I saw Peter Gill's new play THE YORK REALIST at the Royal Court the other day. A fine play, terrific acting. A living room set from the fifties made it seem like a good old-fashioned piece of drama and I loved how observant the piece was, how genuine the characters. It was billed as romance, and sure, the central theme was gay love across a cultural divide between a London theatre director and a Yorkshire farm labourer. So why can't romance have a happy ending? OK, gay life in the sixties (the set was older than the setting) didn't make happy endings easy but the family in the play would not have obstructed it. In any case it's theatre - it can aim at being fabulous. So doors slam, lovers part forever, and we're supposed to come away uplifted.
'Was that it then?' the woman behind me asked her friend the moment the play finished.

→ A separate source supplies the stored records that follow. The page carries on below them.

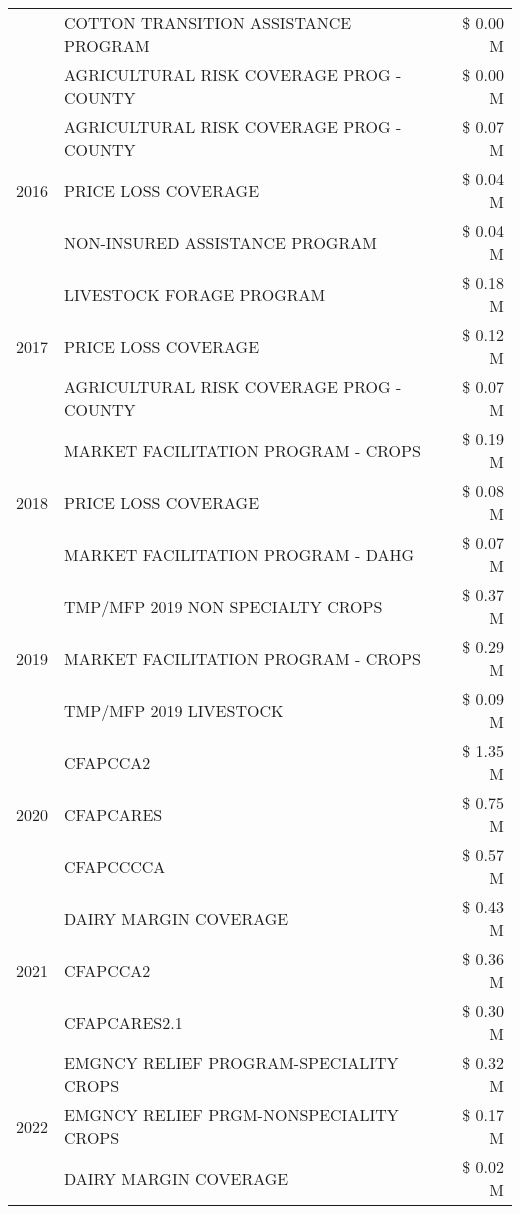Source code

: \begin{tabular}{llr}
 & COTTON TRANSITION ASSISTANCE PROGRAM & \$ 0.00 M \\
 & AGRICULTURAL RISK COVERAGE PROG - COUNTY & \$ 0.00 M \\
\cline{1-3}
\multirow[t]{3}{*}{2016} & AGRICULTURAL RISK COVERAGE PROG - COUNTY & \$ 0.07 M \\
 & PRICE LOSS COVERAGE & \$ 0.04 M \\
 & NON-INSURED ASSISTANCE PROGRAM & \$ 0.04 M \\
\cline{1-3}
\multirow[t]{3}{*}{2017} & LIVESTOCK FORAGE PROGRAM & \$ 0.18 M \\
 & PRICE LOSS COVERAGE & \$ 0.12 M \\
 & AGRICULTURAL RISK COVERAGE PROG - COUNTY & \$ 0.07 M \\
\cline{1-3}
\multirow[t]{3}{*}{2018} & MARKET FACILITATION PROGRAM - CROPS & \$ 0.19 M \\
 & PRICE LOSS COVERAGE & \$ 0.08 M \\
 & MARKET FACILITATION PROGRAM - DAHG & \$ 0.07 M \\
\cline{1-3}
\multirow[t]{3}{*}{2019} & TMP/MFP 2019 NON SPECIALTY CROPS & \$ 0.37 M \\
 & MARKET FACILITATION PROGRAM - CROPS & \$ 0.29 M \\
 & TMP/MFP 2019 LIVESTOCK & \$ 0.09 M \\
\cline{1-3}
\multirow[t]{3}{*}{2020} & CFAPCCA2 & \$ 1.35 M \\
 & CFAPCARES & \$ 0.75 M \\
 & CFAPCCCCA & \$ 0.57 M \\
\cline{1-3}
\multirow[t]{3}{*}{2021} & DAIRY MARGIN COVERAGE & \$ 0.43 M \\
 & CFAPCCA2 & \$ 0.36 M \\
 & CFAPCARES2.1 & \$ 0.30 M \\
\cline{1-3}
\multirow[t]{3}{*}{2022} & EMGNCY RELIEF PROGRAM-SPECIALITY CROPS & \$ 0.32 M \\
 & EMGNCY RELIEF PRGM-NONSPECIALITY CROPS & \$ 0.17 M \\
 & DAIRY MARGIN COVERAGE & \$ 0.02 M \\
\cline{1-3}
\bottomrule
\end{tabular}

So much of western literature lurches toward tragedy. It's as though happy endings prevent a book from being deemed a classic, happy endings are escapist. Penguins new classics of world literature are bringing us Anna Karenina and Madame Bovary as THE supreme examples of western literature of all time, the sole British contribution to the list being Hamlet - neurosis and tragic endings are it.
Not for me!
My new play, just reformatting it now, has been through countless drafts through the years. In earlier ones it ended with two young men stepping into the sea, to their apparent deaths. It never seemed to be an unhappy ending to me. When I first started going to the theatre Ibsen was my true hero. While his plays might have appeared bleak to me they were luminous, shifting from the humdrum of earthly existence to new realms. 'When we dead awaken what do we learn, but that we never lived' runs one line, or something like that. Strindberg was deadly, toxic stuff, characters spinning round in the neuroses of their own tragic limitations never sensing a way out. He offered no help at all. Ibsen, even THE DOLL'S HOUSE, always left me more encouraged about life.
Now I'm a little older. I'm tired of tragedy. I'm tired of plays that show the dreariness of life and the promise of life eternal (David Hare tries that game too much for me now, his plays seeking to give a wholly false luminous moment at the end, and Peter Gill had his character who didn't dare live his life end by quoting Jesus at the audience). Let's be brave. Let's go for a happy ending. My young men now have a splash in the sea, but the last we hear of them is laughter. They don't drown. The play takes lives and tries to show where there is still more fun to be had.
I might try and make a career of happy endings.